「大きな声で挨拶」は本当にマナーなのか
一方、オフィスワークがメーンの業界では、身だしなみや敬語に関しては完璧にこなす人が多い印象です。しかし、これらの業界ではあまり縦の人間関係が重視されないので、「仕事中に必要以上に大きな声で話されると、仕事はできても品格がない人だなと感じます」(通信・匿名希望)、「取引先の担当者は定刻に到着し、その上司は数十分後に到着。その場で『一番偉い人』だとしても、人として一言くらいは謝ってほしかった」(不動産・匿名希望)など、建築業の人たちとは真逆の価値観からくる回答もありました。むしろそういった企業では、大声で挨拶をすることのほうがマナー違反。オフィスの全員から「どうしたんだ?」という目で見られ、たちまち浮いてしまうでしょう。
これは少し極端な例ですが、私の知り合いに保険業を営む非常に優秀な男性がいます。彼は、プライベートでも、一緒にいる私が気疲れしてしまうほどマナーを重んじます。一度など、レストランでうっかりコーヒーをこぼした私に対して、「服についたならしみ抜きを貸そうか?」と言ってきたほどです。お客様に同じアクシデントが起きたときのため、彼はしみ抜きをはじめとする独自の「応急処置セット」を常に持ち歩いているというのです。

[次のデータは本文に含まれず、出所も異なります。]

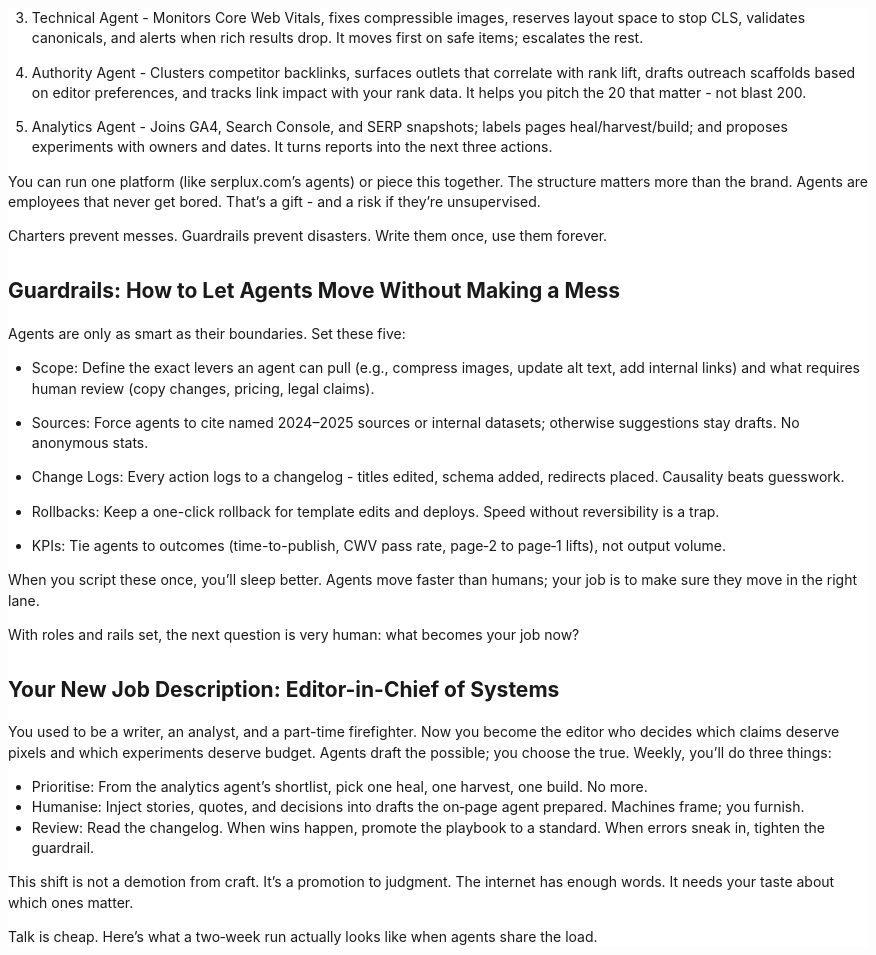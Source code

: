 3) Technical Agent - Monitors Core Web Vitals, fixes compressible images, reserves layout space to stop CLS, validates canonicals, and alerts when rich results drop. It moves first on safe items; escalates the rest.

4) Authority Agent - Clusters competitor backlinks, surfaces outlets that correlate with rank lift, drafts outreach scaffolds based on editor preferences, and tracks link impact with your rank data. It helps you pitch the 20 that matter - not blast 200.

5) Analytics Agent - Joins GA4, Search Console, and SERP snapshots; labels pages heal/harvest/build; and proposes experiments with owners and dates. It turns reports into the next three actions.

You can run one platform (like serplux.com’s agents) or piece this together. The structure matters more than the brand. Agents are employees that never get bored. That’s a gift - and a risk if they’re unsupervised.

Charters prevent messes. Guardrails prevent disasters. Write them once, use them forever.

## Guardrails: How to Let Agents Move Without Making a Mess

Agents are only as smart as their boundaries. Set these five:

-   Scope: Define the exact levers an agent can pull (e.g., compress images, update alt text, add internal links) and what requires human review (copy changes, pricing, legal claims).
    
-   Sources: Force agents to cite named 2024–2025 sources or internal datasets; otherwise suggestions stay drafts. No anonymous stats.
-   Change Logs: Every action logs to a changelog - titles edited, schema added, redirects placed. Causality beats guesswork.
-   Rollbacks: Keep a one-click rollback for template edits and deploys. Speed without reversibility is a trap.
-   KPIs: Tie agents to outcomes (time-to-publish, CWV pass rate, page‑2 to page‑1 lifts), not output volume.
    

When you script these once, you’ll sleep better. Agents move faster than humans; your job is to make sure they move in the right lane.

With roles and rails set, the next question is very human: what becomes your job now?

## Your New Job Description: Editor-in-Chief of Systems

You used to be a writer, an analyst, and a part-time firefighter. Now you become the editor who decides which claims deserve pixels and which experiments deserve budget. Agents draft the possible; you choose the true. Weekly, you’ll do three things:

-   Prioritise: From the analytics agent’s shortlist, pick one heal, one harvest, one build. No more.
-   Humanise: Inject stories, quotes, and decisions into drafts the on‑page agent prepared. Machines frame; you furnish.
-   Review: Read the changelog. When wins happen, promote the playbook to a standard. When errors sneak in, tighten the guardrail.
    

This shift is not a demotion from craft. It’s a promotion to judgment. The internet has enough words. It needs your taste about which ones matter.

Talk is cheap. Here’s what a two‑week run actually looks like when agents share the load.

こう言っては何ですが、保険はどの会社の商品を選んでも、あまり違いがありません。
そのため、お客様にとっては「何を買うか?」より「誰から買うか?」が重要になり、彼のような好成績を残すためにはマナーの鬼となる必要があるのでしょう。とはいえ、その必要のない私にまでマナーを徹底するのは、一種の職業病ともいえます。